Build a custom CLI

The built-in flyte run command (see Run command options) turns your task’s parameters into --<input_name> options automatically. That’s the fastest way to run a task from the command line, but it gives you the CLI that Flyte generates.

When you want your own command-line interface — custom argument names, grouped options, subcommands, config files, --help text you control — build it with an argument-parsing library of your choice and hand the parsed values to flyte.run().
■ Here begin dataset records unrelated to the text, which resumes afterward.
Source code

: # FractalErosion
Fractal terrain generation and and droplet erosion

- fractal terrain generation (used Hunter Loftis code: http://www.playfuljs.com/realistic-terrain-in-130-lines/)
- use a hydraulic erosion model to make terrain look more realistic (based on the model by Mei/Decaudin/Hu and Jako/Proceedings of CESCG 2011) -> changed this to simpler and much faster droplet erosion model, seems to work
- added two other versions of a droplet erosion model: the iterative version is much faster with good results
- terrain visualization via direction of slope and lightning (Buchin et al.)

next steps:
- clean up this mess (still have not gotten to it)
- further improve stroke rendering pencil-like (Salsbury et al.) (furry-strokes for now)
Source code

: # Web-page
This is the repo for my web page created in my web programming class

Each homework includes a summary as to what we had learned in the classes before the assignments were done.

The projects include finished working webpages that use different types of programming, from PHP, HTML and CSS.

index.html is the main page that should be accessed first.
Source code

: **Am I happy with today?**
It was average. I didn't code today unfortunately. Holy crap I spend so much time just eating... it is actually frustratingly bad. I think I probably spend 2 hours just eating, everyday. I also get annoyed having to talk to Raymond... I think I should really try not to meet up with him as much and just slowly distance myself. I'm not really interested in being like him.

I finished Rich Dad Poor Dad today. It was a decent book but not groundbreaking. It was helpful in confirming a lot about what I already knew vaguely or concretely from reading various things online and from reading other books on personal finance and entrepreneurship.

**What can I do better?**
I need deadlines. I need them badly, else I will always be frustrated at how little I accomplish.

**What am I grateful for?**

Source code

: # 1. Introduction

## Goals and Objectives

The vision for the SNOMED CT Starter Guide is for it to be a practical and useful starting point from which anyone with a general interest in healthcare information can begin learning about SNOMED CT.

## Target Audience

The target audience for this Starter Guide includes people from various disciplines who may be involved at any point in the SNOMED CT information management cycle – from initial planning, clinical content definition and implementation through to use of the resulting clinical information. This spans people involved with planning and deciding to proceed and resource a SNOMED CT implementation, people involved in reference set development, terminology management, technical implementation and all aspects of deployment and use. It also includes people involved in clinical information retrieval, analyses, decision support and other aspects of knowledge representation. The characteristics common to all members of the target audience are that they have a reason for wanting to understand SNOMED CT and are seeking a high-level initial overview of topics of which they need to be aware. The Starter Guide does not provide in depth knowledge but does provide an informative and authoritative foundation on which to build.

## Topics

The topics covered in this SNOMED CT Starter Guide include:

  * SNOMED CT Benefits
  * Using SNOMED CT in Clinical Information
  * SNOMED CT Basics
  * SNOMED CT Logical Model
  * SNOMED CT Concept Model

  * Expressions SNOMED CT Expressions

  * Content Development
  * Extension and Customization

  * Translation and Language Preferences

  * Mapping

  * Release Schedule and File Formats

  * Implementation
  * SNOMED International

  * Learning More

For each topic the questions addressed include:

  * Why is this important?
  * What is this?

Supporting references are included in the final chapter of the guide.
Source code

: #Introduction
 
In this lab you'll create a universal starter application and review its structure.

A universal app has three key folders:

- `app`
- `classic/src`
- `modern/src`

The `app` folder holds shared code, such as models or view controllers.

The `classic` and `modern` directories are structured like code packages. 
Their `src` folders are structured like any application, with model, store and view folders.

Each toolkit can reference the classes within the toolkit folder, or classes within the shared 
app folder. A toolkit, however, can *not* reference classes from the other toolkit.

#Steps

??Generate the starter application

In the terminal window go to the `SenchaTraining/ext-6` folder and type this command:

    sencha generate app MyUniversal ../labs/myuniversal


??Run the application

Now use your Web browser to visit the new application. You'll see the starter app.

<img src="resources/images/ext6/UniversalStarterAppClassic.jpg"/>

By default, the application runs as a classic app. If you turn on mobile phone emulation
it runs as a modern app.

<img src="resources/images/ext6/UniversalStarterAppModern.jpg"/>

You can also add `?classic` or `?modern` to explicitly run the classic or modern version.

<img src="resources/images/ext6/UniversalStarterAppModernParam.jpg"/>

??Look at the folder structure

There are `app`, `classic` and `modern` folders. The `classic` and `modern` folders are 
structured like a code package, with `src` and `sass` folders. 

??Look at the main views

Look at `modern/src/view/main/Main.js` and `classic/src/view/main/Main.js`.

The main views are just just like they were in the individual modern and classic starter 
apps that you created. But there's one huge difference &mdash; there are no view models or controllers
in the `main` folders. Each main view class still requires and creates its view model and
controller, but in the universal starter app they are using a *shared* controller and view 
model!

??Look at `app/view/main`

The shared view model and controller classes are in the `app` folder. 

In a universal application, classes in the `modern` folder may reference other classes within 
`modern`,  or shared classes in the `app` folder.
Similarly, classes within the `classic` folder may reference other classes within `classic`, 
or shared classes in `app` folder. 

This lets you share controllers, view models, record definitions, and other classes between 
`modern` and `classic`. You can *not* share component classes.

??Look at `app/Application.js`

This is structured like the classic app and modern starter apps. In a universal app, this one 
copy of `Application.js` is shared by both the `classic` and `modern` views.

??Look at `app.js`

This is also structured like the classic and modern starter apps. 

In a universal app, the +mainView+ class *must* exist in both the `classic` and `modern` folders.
Because flyte.run() is an ordinary Python function, any parser works: tyro, argparse, click, or hydra.

The pattern

A custom CLI wrapper is three steps:

  1. Parse the command line into a config object (a dataclass, a Pydantic model, or plain arguments) with the parser of your choice.
  2. Initialize Flyte with flyte.init_from_config().
  3. Run the task with flyte.run(), passing the parsed config as the task’s input.

Example: a typed CLI with tyro

tyro generates a fully-typed CLI directly from a dataclass, so you describe your parameters once and get parsing, validation, and --help for free.

# /// script
# dependencies = [
#    "tyro",
#    "flyte",
# ]
# ///

from dataclasses import dataclass

import tyro

import flyte

env = flyte.TaskEnvironment(
    name="custom_cli",
    image=flyte.Image.from_uv_script(__file__, name="flyte"),
)


@dataclass
class Config:
    foo: int
    bar: str = "default"


@env.task
async def main(config: Config):
    print(f"foo: {config.foo}, bar: {config.bar}")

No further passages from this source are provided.